Oil prices rose on Tuesday as the dollar weakened against the euro, boosting demand for crude as investors looked ahead to the start of the latest corporate earnings season, analysts said.
New York's main contract, light sweet crude for delivery in February, gained 34 cents to $93.53 a barrel.
Brent North Sea crude for February climbed 56 cents to $111.96 per barrel.
Crude oil has risen "on improving risk appetite and weaker US dollar," said Fawad Razaqzada, an analyst at GFT Markets trading group.
The euro firmed against the dollar on Tuesday, making oil priced in the US unit cheaper for holders of rival currencies, boosting demand.
IG Markets analyst Jason Hughes said that traders were looking for guidance ahead of the corporate earnings season, especially for companies in the United States, the world's biggest economy and largest oil-consuming nation.
Other analysts said there were also lingering concerns about the looming debates in the deeply divided US Congress over raising the country's debt ceiling and spending cuts.

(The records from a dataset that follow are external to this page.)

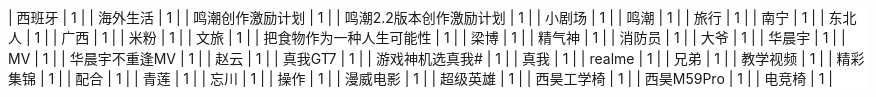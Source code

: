| 西班牙 | 1 |
| 海外生活 | 1 |
| 鸣潮创作激励计划 | 1 |
| 鸣潮2.2版本创作激励计划 | 1 |
| 小剧场 | 1 |
| 鸣潮 | 1 |
| 旅行 | 1 |
| 南宁 | 1 |
| 东北人 | 1 |
| 广西 | 1 |
| 米粉 | 1 |
| 文旅 | 1 |
| 把食物作为一种人生可能性 | 1 |
| 梁博 | 1 |
| 精气神 | 1 |
| 消防员 | 1 |
| 大爷 | 1 |
| 华晨宇 | 1 |
| MV | 1 |
| 华晨宇不重逢MV | 1 |
| 赵云 | 1 |
| 真我GT7 | 1 |
| 游戏神机选真我# | 1 |
| 真我 | 1 |
| realme | 1 |
| 兄弟 | 1 |
| 教学视频 | 1 |
| 精彩集锦 | 1 |
| 配合 | 1 |
| 青莲 | 1 |
| 忘川 | 1 |
| 操作 | 1 |
| 漫威电影 | 1 |
| 超级英雄 | 1 |
| 西昊工学椅 | 1 |
| 西昊M59Pro | 1 |
| 电竞椅 | 1 |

Oil prices surged last week when feuding Republican and Democrat lawmakers clinched a deal to avert a "fiscal cliff" of automatic spending cuts and across-the-board tax hikes.
But agreement on the cuts was simply deferred until the end of February, when lawmakers must also hammer out a deal to raise the country's borrowing limit, raising the spectre of further political gridlock.
"Unless Congress extends the debt limit, the fiscal cliff that threatened in December will look like kid stuff," DBS Group Research said in a market commentary.